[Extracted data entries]

_ _ _ _

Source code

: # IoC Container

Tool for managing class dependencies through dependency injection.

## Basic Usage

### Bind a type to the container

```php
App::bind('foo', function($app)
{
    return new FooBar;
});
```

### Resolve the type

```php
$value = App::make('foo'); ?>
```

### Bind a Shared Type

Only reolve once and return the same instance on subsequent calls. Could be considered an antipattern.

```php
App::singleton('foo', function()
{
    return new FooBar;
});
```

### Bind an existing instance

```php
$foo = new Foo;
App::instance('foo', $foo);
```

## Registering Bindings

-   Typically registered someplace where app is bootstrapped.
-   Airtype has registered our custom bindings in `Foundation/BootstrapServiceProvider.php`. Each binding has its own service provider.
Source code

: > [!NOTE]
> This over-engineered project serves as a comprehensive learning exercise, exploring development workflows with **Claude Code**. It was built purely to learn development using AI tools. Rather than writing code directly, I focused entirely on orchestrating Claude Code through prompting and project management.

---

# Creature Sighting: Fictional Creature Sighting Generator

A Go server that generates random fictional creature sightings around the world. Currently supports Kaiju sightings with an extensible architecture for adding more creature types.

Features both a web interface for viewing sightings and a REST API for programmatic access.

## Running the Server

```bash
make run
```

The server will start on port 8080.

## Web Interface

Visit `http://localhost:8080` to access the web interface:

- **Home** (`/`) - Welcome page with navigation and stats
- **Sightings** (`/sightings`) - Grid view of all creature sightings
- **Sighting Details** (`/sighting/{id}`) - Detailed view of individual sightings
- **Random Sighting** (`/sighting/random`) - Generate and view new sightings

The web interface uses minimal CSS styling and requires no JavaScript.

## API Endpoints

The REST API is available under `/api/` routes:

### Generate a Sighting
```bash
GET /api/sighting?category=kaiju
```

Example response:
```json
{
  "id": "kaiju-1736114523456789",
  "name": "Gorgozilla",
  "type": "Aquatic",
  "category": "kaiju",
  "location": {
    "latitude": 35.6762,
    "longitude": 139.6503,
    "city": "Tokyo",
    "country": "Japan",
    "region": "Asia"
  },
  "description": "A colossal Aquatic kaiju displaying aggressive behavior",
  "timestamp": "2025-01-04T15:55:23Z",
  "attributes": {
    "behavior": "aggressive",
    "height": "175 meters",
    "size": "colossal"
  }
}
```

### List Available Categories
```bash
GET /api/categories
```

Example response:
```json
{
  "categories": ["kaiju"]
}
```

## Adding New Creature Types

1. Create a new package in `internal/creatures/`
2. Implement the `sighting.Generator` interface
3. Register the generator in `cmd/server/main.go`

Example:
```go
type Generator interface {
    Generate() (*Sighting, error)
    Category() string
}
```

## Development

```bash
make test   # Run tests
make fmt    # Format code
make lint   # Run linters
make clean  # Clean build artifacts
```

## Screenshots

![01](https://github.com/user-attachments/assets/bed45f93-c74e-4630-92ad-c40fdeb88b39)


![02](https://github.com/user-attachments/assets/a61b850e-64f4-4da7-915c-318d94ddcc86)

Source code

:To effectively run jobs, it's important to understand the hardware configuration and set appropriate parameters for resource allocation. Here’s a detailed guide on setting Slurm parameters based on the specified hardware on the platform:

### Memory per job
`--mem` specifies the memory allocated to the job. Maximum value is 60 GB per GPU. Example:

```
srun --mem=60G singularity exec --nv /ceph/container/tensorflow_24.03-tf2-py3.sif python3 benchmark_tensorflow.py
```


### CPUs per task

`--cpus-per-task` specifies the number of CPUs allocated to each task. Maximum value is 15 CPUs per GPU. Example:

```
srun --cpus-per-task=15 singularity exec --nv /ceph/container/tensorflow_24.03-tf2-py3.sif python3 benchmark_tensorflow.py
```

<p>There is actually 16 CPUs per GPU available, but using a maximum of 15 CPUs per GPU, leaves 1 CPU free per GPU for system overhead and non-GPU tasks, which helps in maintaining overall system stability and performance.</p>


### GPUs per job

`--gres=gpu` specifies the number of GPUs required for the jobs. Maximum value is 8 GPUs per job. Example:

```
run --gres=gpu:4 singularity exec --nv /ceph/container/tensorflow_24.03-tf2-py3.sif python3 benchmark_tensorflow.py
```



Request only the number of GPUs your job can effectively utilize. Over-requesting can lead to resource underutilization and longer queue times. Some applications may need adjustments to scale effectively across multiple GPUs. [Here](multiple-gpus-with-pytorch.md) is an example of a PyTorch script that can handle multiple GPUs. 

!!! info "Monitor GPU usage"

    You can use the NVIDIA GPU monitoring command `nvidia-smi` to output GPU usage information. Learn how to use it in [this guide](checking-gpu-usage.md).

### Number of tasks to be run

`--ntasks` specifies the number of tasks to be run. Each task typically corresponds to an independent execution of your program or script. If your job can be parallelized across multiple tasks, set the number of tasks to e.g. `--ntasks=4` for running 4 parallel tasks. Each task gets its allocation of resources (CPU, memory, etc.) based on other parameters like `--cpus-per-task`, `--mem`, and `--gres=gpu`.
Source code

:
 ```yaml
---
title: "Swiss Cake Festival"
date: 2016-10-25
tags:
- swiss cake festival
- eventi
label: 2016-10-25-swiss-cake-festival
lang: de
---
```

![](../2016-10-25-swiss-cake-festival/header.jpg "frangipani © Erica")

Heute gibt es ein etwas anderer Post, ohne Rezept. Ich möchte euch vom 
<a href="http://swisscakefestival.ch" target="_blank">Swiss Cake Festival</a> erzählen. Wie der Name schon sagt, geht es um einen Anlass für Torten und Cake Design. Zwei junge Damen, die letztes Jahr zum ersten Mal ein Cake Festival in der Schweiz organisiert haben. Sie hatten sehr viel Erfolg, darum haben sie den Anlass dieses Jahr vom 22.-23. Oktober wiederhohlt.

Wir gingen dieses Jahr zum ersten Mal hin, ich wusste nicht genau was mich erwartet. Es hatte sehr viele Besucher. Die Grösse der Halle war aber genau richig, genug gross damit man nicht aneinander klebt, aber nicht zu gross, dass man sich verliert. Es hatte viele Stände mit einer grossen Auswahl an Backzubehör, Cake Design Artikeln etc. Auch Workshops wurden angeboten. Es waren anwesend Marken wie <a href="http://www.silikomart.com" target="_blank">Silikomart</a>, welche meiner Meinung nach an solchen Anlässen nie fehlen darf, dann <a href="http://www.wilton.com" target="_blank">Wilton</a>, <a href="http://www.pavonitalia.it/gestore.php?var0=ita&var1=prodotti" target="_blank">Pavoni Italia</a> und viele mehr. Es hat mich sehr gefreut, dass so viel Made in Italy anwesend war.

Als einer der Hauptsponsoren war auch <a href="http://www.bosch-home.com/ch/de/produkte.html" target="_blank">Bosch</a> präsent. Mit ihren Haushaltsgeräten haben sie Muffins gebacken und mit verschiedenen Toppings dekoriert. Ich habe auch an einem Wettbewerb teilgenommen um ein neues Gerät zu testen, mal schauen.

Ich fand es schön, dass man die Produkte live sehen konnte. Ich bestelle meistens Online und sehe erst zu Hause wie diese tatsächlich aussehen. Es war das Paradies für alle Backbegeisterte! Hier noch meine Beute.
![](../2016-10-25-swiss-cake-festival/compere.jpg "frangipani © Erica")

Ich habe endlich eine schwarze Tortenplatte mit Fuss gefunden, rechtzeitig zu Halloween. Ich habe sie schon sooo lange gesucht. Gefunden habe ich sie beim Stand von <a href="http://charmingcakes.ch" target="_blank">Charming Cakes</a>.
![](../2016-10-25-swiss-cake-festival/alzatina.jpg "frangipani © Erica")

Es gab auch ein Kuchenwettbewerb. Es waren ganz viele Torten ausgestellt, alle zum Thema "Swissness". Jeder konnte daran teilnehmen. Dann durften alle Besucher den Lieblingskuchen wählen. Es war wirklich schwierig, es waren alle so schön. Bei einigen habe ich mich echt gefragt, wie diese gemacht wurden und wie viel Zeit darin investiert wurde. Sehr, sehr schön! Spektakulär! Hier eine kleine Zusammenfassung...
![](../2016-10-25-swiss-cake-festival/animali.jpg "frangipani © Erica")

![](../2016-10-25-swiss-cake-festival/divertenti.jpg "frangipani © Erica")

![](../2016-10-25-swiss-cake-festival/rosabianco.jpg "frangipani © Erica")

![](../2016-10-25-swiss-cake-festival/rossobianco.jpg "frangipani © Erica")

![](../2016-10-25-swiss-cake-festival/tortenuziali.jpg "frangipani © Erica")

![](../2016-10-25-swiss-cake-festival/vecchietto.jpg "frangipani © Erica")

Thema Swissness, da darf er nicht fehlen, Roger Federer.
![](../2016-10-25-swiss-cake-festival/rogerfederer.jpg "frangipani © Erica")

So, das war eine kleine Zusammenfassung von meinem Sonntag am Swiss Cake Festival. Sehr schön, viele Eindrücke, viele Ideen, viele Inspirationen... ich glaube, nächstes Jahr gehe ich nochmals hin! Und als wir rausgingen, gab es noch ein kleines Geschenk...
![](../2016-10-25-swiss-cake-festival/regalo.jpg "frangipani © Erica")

_ _ _ _

[WORK INSTRUCTION]:
Go line by line through the data, copying each one that contains the word "using".

[EXERCISE SOLUTION]:
> This over-engineered project serves as a comprehensive learning exercise, exploring development workflows with **Claude Code**. It was built purely to learn development using AI tools. Rather than writing code directly, I focused entirely on orchestrating Claude Code through prompting and project management.
<p>There is actually 16 CPUs per GPU available, but using a maximum of 15 CPUs per GPU, leaves 1 CPU free per GPU for system overhead and non-GPU tasks, which helps in maintaining overall system stability and performance.</p>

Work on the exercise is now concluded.